ByCAN: Reverse Engineering Controller Area Network (CAN) Messages from Bit to Byte Level
This work addresses a critical bottleneck in automotive cybersecurity and autonomous applications by enabling automated decoding of CAN messages without prior knowledge, though it is incremental as it builds on existing reverse-engineering methods.
The paper tackles the problem of reverse engineering CAN messages in automotive systems, which are proprietary and lack decoding specifications, by proposing ByCAN, an automated system that achieves slicing accuracy of 80.21%, slicing coverage of 95.21%, and labeling accuracy of 68.72% on real-world data.
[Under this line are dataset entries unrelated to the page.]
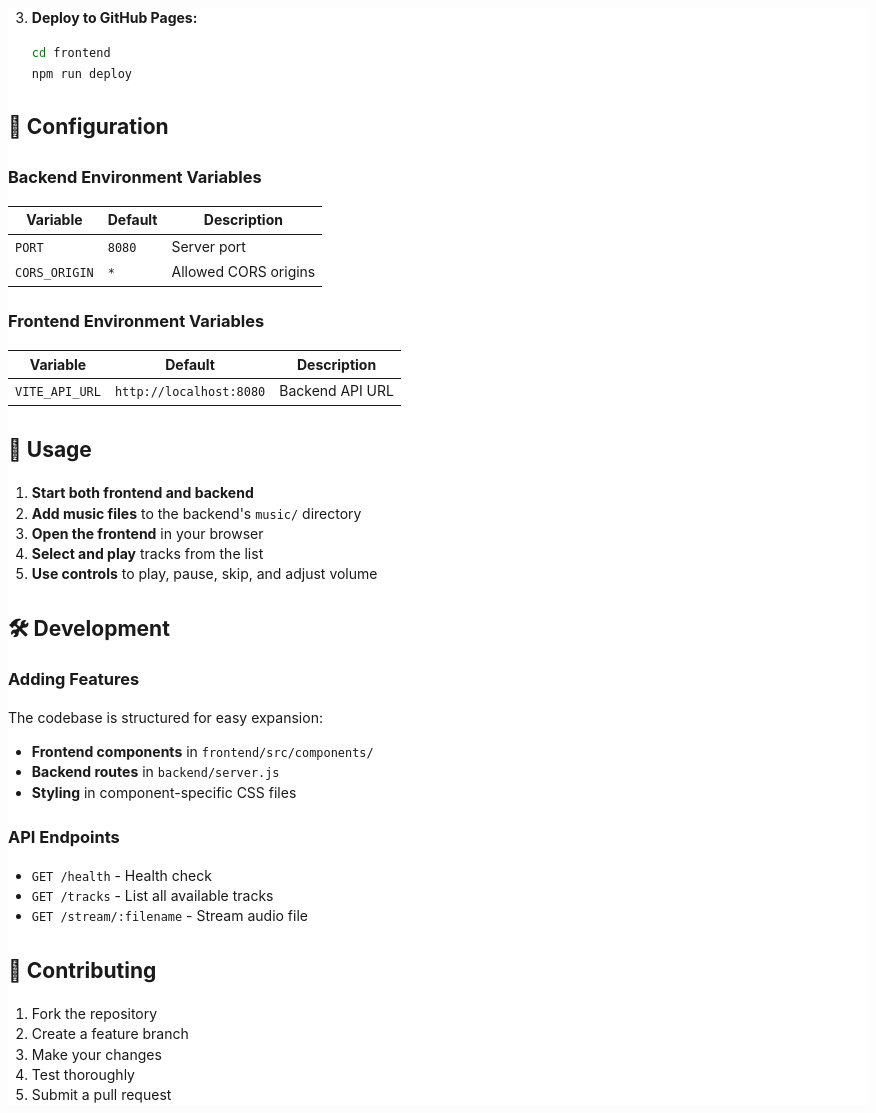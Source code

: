 3. **Deploy to GitHub Pages:**
   ```bash
   cd frontend
   npm run deploy
   ```

## 🔧 Configuration

### Backend Environment Variables

| Variable | Default | Description |
|----------|---------|-------------|
| `PORT` | `8080` | Server port |
| `CORS_ORIGIN` | `*` | Allowed CORS origins |

### Frontend Environment Variables

| Variable | Default | Description |
|----------|---------|-------------|
| `VITE_API_URL` | `http://localhost:8080` | Backend API URL |

## 📱 Usage

1. **Start both frontend and backend**
2. **Add music files** to the backend's `music/` directory
3. **Open the frontend** in your browser
4. **Select and play** tracks from the list
5. **Use controls** to play, pause, skip, and adjust volume

## 🛠️ Development

### Adding Features

The codebase is structured for easy expansion:

- **Frontend components** in `frontend/src/components/`
- **Backend routes** in `backend/server.js`
- **Styling** in component-specific CSS files

### API Endpoints

- `GET /health` - Health check
- `GET /tracks` - List all available tracks
- `GET /stream/:filename` - Stream audio file

## 🤝 Contributing

1. Fork the repository
2. Create a feature branch
3. Make your changes
4. Test thoroughly
5. Submit a pull request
As the primary standard protocol for modern cars, the Controller Area Network (CAN) is a critical research target for automotive cybersecurity threats and autonomous applications. As the decoding specification of CAN is a proprietary black-box maintained by Original Equipment Manufacturers (OEMs), conducting related research and industry developments can be challenging without a comprehensive understanding of the meaning of CAN messages. In this paper, we propose a fully automated reverse-engineering system, named ByCAN, to reverse engineer CAN messages. ByCAN outperforms existing research by introducing byte-level clusters and integrating multiple features at both byte and bit levels. ByCAN employs the clustering and template matching algorithms to automatically decode the specifications of CAN frames without the need for prior knowledge. Experimental results demonstrate that ByCAN achieves high accuracy in slicing and labeling performance, i.e., the identification of CAN signal boundaries and labels. In the experiments, ByCAN achieves slicing accuracy of 80.21%, slicing coverage of 95.21%, and labeling accuracy of 68.72% for general labels when analyzing the real-world CAN frames.